August 4, 2016
TSG IntelBrief: Terrorism and the Rio Olympics
Like every Olympic Games since 1972, concerns about terrorism at the 2016 Summer Olympic Games in Rio de Janeiro are peaking as the August 5 opening ceremony approaches. The Olympics are always a tremendous terror target; few venues rival the Games in terms of publicity, media coverage, and global interest. Since the 1972 terror attack in Munich, Olympic organizers and host countries have made security concerns a top of priority. The Olympics are an immense security challenge in the best of times, given the sprawling nature of the many venues and the two week time frame of the Games.
While every Olympics has its particular terror concerns, the threat environment surrounding the Rio Games is unparalleled. The so-called Islamic State has demonstrated that it is not only capable of directing complex, simultaneous multi-location attacks such as those seen in Paris and Brussels, but has also proven itself highly adept at inspiring lone actors and small groups to carry out attacks in its name. The diffuse nature of Islamic State-inspired attacks present the entities responsible for securing the Rio Games with an unprecedented challenge. While the planning, communication and coordination required to pull off directed attacks reduces the likelihood of a Paris-style attack at the 2016 Games, inspired attacks like those seen in Orlando, Nice, and Saint-Etienne-du-Rouvray are much more difficult to defend against. Through the Islamic State’s ubiquitous social media campaign, the violent ideology of bin-Ladinism has reached every corner of the globe. While Brazil does not have a history of terrorism, it does have the internet, criminals, and disaffected youth—the common ingredients the Islamic State has taken advantage of throughout the world.
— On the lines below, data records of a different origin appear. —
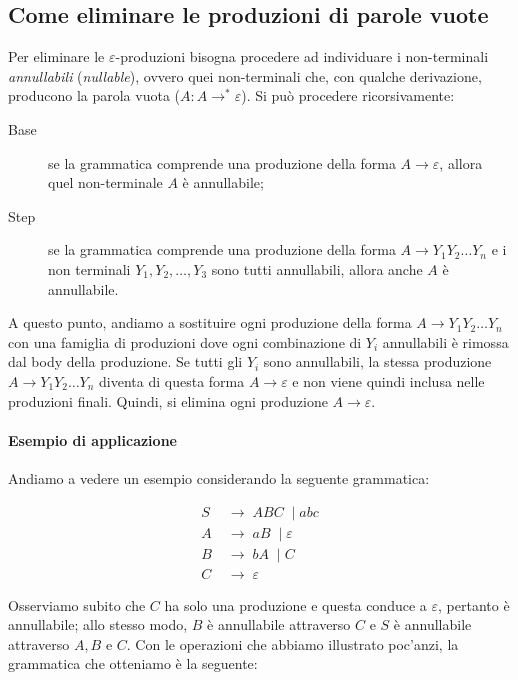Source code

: \documentclass[class=book, crop=false, oneside, 12pt]{standalone}
\begin{document}
\subsection{Come eliminare le produzioni di parole vuote}
Per eliminare le \(\varepsilon\)-produzioni bisogna procedere ad individuare i non-terminali \emph{annullabili} (\emph{nullable}), ovvero quei non-terminali che, con qualche derivazione, producono la parola vuota (\(A : A \rightarrow^\ast \varepsilon\)). Si può procedere ricorsivamente:
\begin{description}
  \item[Base] se la grammatica comprende una produzione della forma \(A \rightarrow \varepsilon\), allora quel non-terminale \(A\) è annullabile;
  \item[Step] se la grammatica comprende una produzione della forma \(A \rightarrow Y_1Y_2 \ldots Y_n\) e i non terminali \(Y_1, Y_2, \ldots, Y_3\) sono tutti annullabili, allora anche \(A\) è annullabile. 
\end{description}
A questo punto, andiamo a sostituire ogni produzione della forma \(A \rightarrow Y_1Y_2 \ldots Y_n\) con una famiglia di produzioni dove ogni combinazione di \(Y_i\) annullabili è rimossa dal body della produzione. Se tutti gli \(Y_i\) sono annullabili, la stessa produzione \(A \rightarrow Y_1Y_2 \ldots Y_n\) diventa di questa forma \(A \rightarrow \varepsilon\) e non viene quindi inclusa nelle produzioni finali. Quindi, si elimina ogni produzione \(A \rightarrow \varepsilon\).

\paragraph{Esempio di applicazione}
Andiamo a vedere un esempio considerando la seguente grammatica:
%

\begin{align*}
  S\; & \to\; ABC\; \mid abc \\
  A\; & \to\; aB\; \mid \varepsilon \\
  B\; & \to\; bA\; \mid C \\
  C\; & \to\; \varepsilon
\end{align*}

Osserviamo subito che \(C\) ha solo una produzione e questa conduce a \(\varepsilon\), pertanto è annullabile; allo stesso modo, \(B\) è annullabile attraverso \(C\) e \(S\) è annullabile attraverso \(A, B\) e \(C\). Con le operazioni che abbiamo illustrato poc'anzi, la grammatica che otteniamo è la seguente:
\end{document}
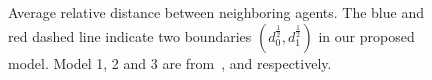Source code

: \begin{figure}[H]
  \centering
  \quad
  \caption{Average relative distance between neighboring agents. The blue and red dashed line indicate two boundaries $(d_0^{\frac{1}{2}}, d_1^{\frac{1}{2}})$ in our proposed model. Model 1, 2 and 3 are from~\cite{Vicsek1995},\cite{CuckerSmale2007} and \cite{CuckerDong2010} respectively.}\label{fig:N_dis}
\end{figure}

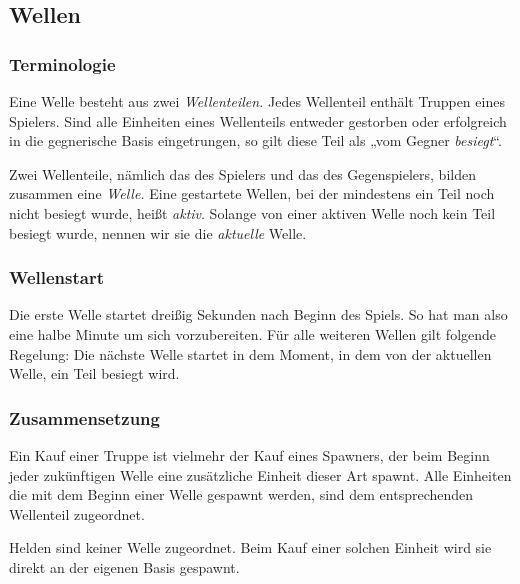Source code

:\subsection{Wellen}

\subsubsection{Terminologie}

Eine Welle besteht aus zwei \emph{Wellenteilen.} Jedes Wellenteil enthält
Truppen eines Spielers.  Sind alle Einheiten eines Wellenteils entweder
gestorben oder erfolgreich in die gegnerische Basis eingetrungen, so gilt diese Teil als „vom Gegner \emph{besiegt}“.

Zwei Wellenteile, nämlich das des Spielers und das des Gegenspielers, bilden
zusammen eine \emph{Welle.} Eine gestartete Wellen, bei der mindestens ein Teil
noch nicht besiegt wurde, heißt \emph{aktiv}.
Solange von einer aktiven Welle noch kein Teil besiegt wurde, nennen wir sie die \emph{aktuelle} Welle.


\subsubsection{Wellenstart}

Die erste Welle startet dreißig Sekunden nach Beginn des Spiels. So hat man also eine halbe Minute um sich vorzubereiten.
Für alle weiteren Wellen gilt folgende Regelung: Die nächste Welle startet in dem Moment, in dem von der aktuellen Welle, ein Teil besiegt wird.


\subsubsection{Zusammensetzung}

Ein Kauf einer Truppe ist vielmehr der Kauf eines Spawners, der beim Beginn
jeder zukünftigen Welle eine zusätzliche Einheit dieser Art spawnt. Alle
Einheiten die mit dem Beginn einer Welle gespawnt werden, sind dem
entsprechenden Wellenteil zugeordnet.

Helden sind keiner Welle zugeordnet. Beim Kauf einer solchen Einheit wird sie
direkt an der eigenen Basis gespawnt.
Despite the understandable fear surrounding an event of this magnitude, the threat the Islamic State poses to the Rio Olympics is not as severe as it might be elsewhere. Brazil does not have localized pockets of violent extremists and sympathizers like those seen in parts of France, Belgium, and elsewhere. The 2016 Olympics also have the added natural security barrier of an ocean separating the Games and the areas of strongest Islamic State support. Despite these mitigating factors, Brazil is home to a large number of criminal gangs. While it is highly unlikely these gangs would be involved in Islamic State directed or inspired terrorism, they provide a large pool of criminals from which the Islamic State draws a disproportionate number of its foreign recruits. Only a small number of Brazilians are thought to have traveled to Syria to join the Islamic State. Still, on July 29, Brazilian officials confirmed the arrest of Chaer Kalaou, a Brazilian of Lebanese descent who had traveled to Syria to support the Islamic State and then returned to Brazil.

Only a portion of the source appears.